Making friends with discomfort doesn't mean we don't occasionally set boundaries and say no to abusive or inappropriate behaviour (after all, sometimes discomfort is a messenger telling us that we need to act to help ourselves out). Part of this is learning to discriminate between the need to set appropriate boundaries versus the use of avoidance strategies. I see it as getting very familiar with our own reactions to life and how we act in our relationships with self and others. We might be unconsciously engaging in patterns of behaviour that push away the people in our lives, or even deny parts of ourselves- sending signals like "I can't accept you when you're angry or depressed, or sad or overwhelmed because I don't like the sensation of discomfort it creates for me." "I don't like tears, so go away!"
The truth is, sometimes we need to feel sad and sometimes we get angry. Life happens in waves and ups and downs, never stationary. It can be a real roller coaster ride we didn't actually ask to get on. But, if we sit in meditation, we can feel into this deeper ground of Being that is always the same, always welcoming whatever arises - a deep ground of stillness and love that is always here, even when discomfort is present. We can have a greater capacity to be with unease, distress, unhappiness when we move through life from this centred, grounded place and see the emotions and sensations of discomfort as movements within the unchanging field of Being that we are. And this, in turn, allows us to simply be unconditionally with ourselves, the people in our lives, and whatever life brings.
I'm a big fan of Maria Popova's blog/website Brain Pickings, a "weekly interestingness digest". She recently wrote an article about this book by botanist Robin Wall Kimmerer entitled, Gathering Moss: A Natural and Cultural History of Mosses. More than just a book about moss, it's a look into the art of seeing at all scales of life. Robin writes:
"Electron microscopes let us wander the remote universe of our own cells. But at the middle scale, that of the unaided eye, our senses seem to be strangely dulled. With sophisticated technology, we strive to see what is beyond us, but are often blind to the myriad sparkling facets that lie so close at hand. We think we’re seeing when we’ve only scratched the surface. Our acuity at this middle scale seems diminished, not by any failing of the eyes, but by the willingness of the mind. Has the power of our devices led us to distrust our unaided eyes? Or have we become dismissive of what takes no technology but only time and patience to perceive? Attentiveness alone can rival the most powerful magnifying lens."

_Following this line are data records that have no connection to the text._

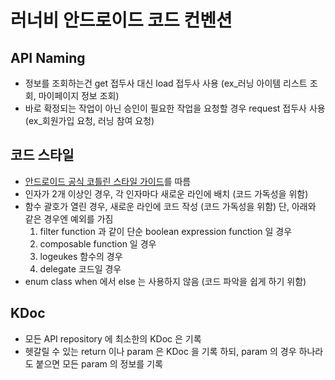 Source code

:# 러너비 안드로이드 코드 컨벤션

## API Naming

- 정보를 조회하는건 get 접두사 대신 load 접두사 사용
  (ex_러닝 아이템 리스트 조회, 마이페이지 정보 조회)
- 바로 확정되는 작업이 아닌 승인이 필요한 작업을 요청할 경우 request 접두사 사용
  (ex_회원가입 요청, 러닝 참여 요청)

## 코드 스타일

- [안드로이드 공식 코틀린 스타일 가이드](https://developer.android.com/kotlin/style-guide)를 따름
- 인자가 2개 이상인 경우, 각 인자마다 새로운 라인에 배치 (코드 가독성을 위함)
- 함수 괄호가 열린 경우, 새로운 라인에 코드 작성 (코드 가독성을 위함)
  단, 아래와 같은 경우엔 예외를 가짐
    1. filter function 과 같이 단순 boolean expression function 일 경우
    2. composable function 일 경우
    3. logeukes 함수의 경우
    4. delegate 코드일 경우
- enum class when 에서 else 는 사용하지 않음 (코드 파악을 쉽게 하기 위함)

## KDoc

- 모든 API repository 에 최소한의 KDoc 은 기록
- 헷갈릴 수 있는 return 이나 param 은 KDoc 을 기록 하되, param 의 경우 하나라도 붙으면 모든 param 의 정보를 기록
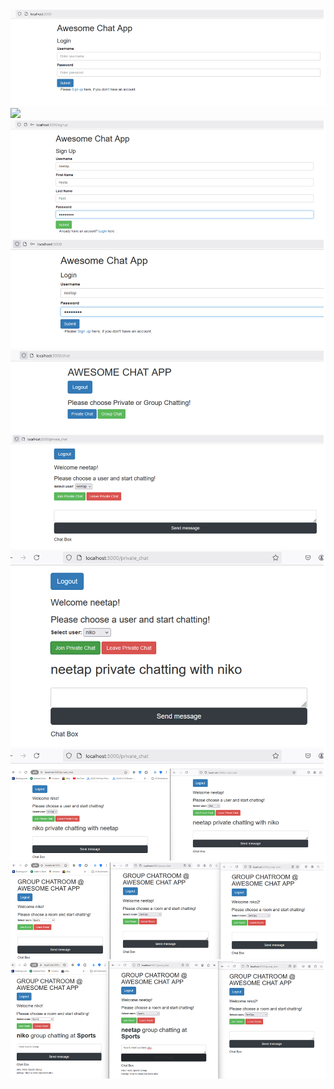 <img src="screenshots/shot1-login-page.png">
<img src="screenshots/short2-sign-up-page.png">
<img src="screenshots/shot3-sign-up-process.png">
<img src="screenshots/shot4-loggin-in-after-signup.png">
<img src="screenshots/shot5-logged-in-1st user.png">
<img src="screenshots/shot6-private-chat-1st user with 2nd user.png">
<img src="screenshots/shot7-private-chat-1st user with 2nd user-2.png">
<img src="screenshots/shot8-private-chat-1st user with 2nd user-3.png">
<img src="screenshots/shot9-group-chat1.png">
<img src="screenshots/shot9-group-chat2.png">


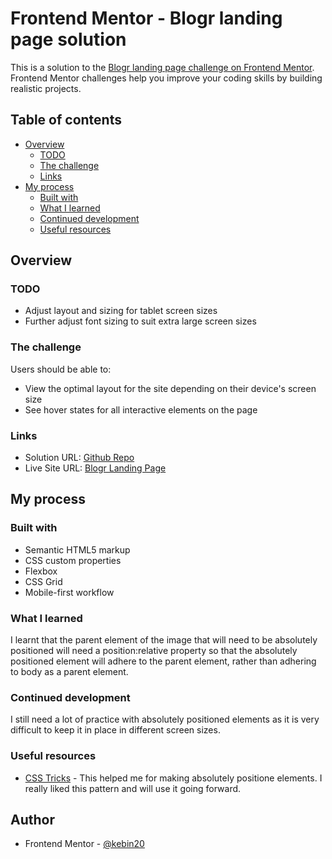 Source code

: # Frontend Mentor - Blogr landing page solution

This is a solution to the [Blogr landing page challenge on Frontend Mentor](https://www.frontendmentor.io/challenges/blogr-landing-page-EX2RLAApP). Frontend Mentor challenges help you improve your coding skills by building realistic projects. 

## Table of contents

- [Overview](#overview)
  - [TODO](#TODO)
  - [The challenge](#the-challenge)
  - [Links](#links)
- [My process](#my-process)
  - [Built with](#built-with)
  - [What I learned](#what-i-learned)
  - [Continued development](#continued-development)
  - [Useful resources](#useful-resources)


## Overview

### TODO

- Adjust layout and sizing for tablet screen sizes
- Further adjust font sizing to suit extra large screen sizes

### The challenge

Users should be able to:

- View the optimal layout for the site depending on their device's screen size
- See hover states for all interactive elements on the page

### Links

- Solution URL: [Github Repo](https://github.com/kebin20/blogr-landing-page)
- Live Site URL: [Blogr Landing Page](https://kebin20.github.io/blogr-landing-page/)

## My process

### Built with

- Semantic HTML5 markup
- CSS custom properties
- Flexbox
- CSS Grid
- Mobile-first workflow

### What I learned

I learnt that the parent element of the image that will need to be absolutely positioned will need a position:relative property so that the absolutely positioned element will adhere to the parent element, rather than adhering to body as a parent element. 

### Continued development

I still need a lot of practice with absolutely positioned elements as it is very difficult to keep it in place in different screen sizes.

### Useful resources

- [CSS Tricks](https://css-tricks.com/how-to-stack-elements-in-css/) - This helped me for making absolutely positione elements. I really liked this pattern and will use it going forward.

## Author

- Frontend Mentor - [@kebin20](https://www.frontendmentor.io/profile/kebin20)
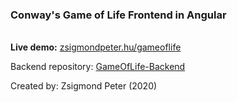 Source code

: ### Conway's Game of Life Frontend in Angular
\
**Live demo:** [zsigmondpeter.hu/gameoflife][zsp]

Backend repository: [GameOfLife-Backend][backend]

Created by: Zsigmond Peter (2020)

[zsp]: <https://zsigmondpeter.hu/gameoflife>
[backend]: <https://github.com/PeterZsigmond/GameOfLife-Backend>
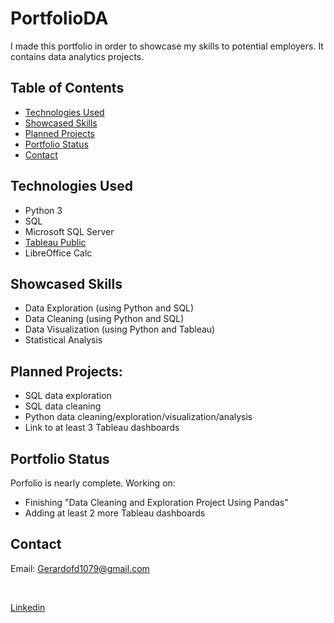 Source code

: # PortfolioDA
I made this portfolio in order to showcase my skills to potential employers. It contains data analytics projects.

## Table of Contents
* [Technologies Used](#technologies-used)
* [Showcased Skills](#showcased-skills)
* [Planned Projects](#planned-projects)
* [Portfolio Status](#portfolio-status)
* [Contact](#contact)

## Technologies Used
- Python 3
- SQL
- Microsoft SQL Server
- [Tableau Public](https://public.tableau.com/views/COVIDInfectionsDeathsDashboard/Dashboard1?:language=en-US&:retry=yes&:display_count=n&:origin=viz_share_link)
- LibreOffice Calc

## Showcased Skills
- Data Exploration (using Python and SQL)
- Data Cleaning (using Python and SQL)
- Data Visualization (using Python and Tableau)
- Statistical Analysis

## Planned Projects:
- SQL data exploration
- SQL data cleaning
- Python data cleaning/exploration/visualization/analysis
- Link to at least 3 Tableau dashboards

## Portfolio Status
Porfolio is nearly complete.
Working on:
- Finishing "Data Cleaning and Exploration Project Using Pandas"
- Adding at least 2 more Tableau dashboards

## Contact
Email: Gerardofd1079@gmail.com

</br>

[Linkedin](linkedin.com/in/gerardo-fernandez/)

"A Cheyenne elder of my acquaintance once told me that the best way to find something is not to go looking for it. This is a hard concept for a scientist. But he said to watch out of the corner of your eye, open to possibility, and what you seek will be revealed. The revelation of suddenly seeing what I was blind to only moments before is a sublime experience for me. I can revisit those moments and still feel the surge of expansion. The boundaries between my world and the world of another being get pushed back with sudden clarity an experience both humbling and joyful.
Mosses and other small beings issue an invitation to dwell for a time right at the limits of ordinary perception. All it requires of us is attentiveness. Look in a certain way and a whole new world can be revealed."
As a meditator, Robin's words really resonated with me. You see, meditation is a way of learning to attend to all the layers of a moment - not just what the mind tells us in thought or what the eyes display to us via the brain, not just the emotions and feelings we experience, but the Awareness in which these things arise. We're so used to being the "I" who sees, who thinks and feels and believes that we miss what else is here right under our noses. After all, this is where the drama is. The story of our life is endlessly narrated by our "I-ness". This I- function of the brain even likes to dictate the story "aloud" within our own mind. And we get caught up in this self-narrated tale, often dwelling here at the expense of all else. But when we wholeheartedly attend to a moment and ask "what else is here beyond this "I" , or beyond the thinking mind?", a whole new world opens up to us.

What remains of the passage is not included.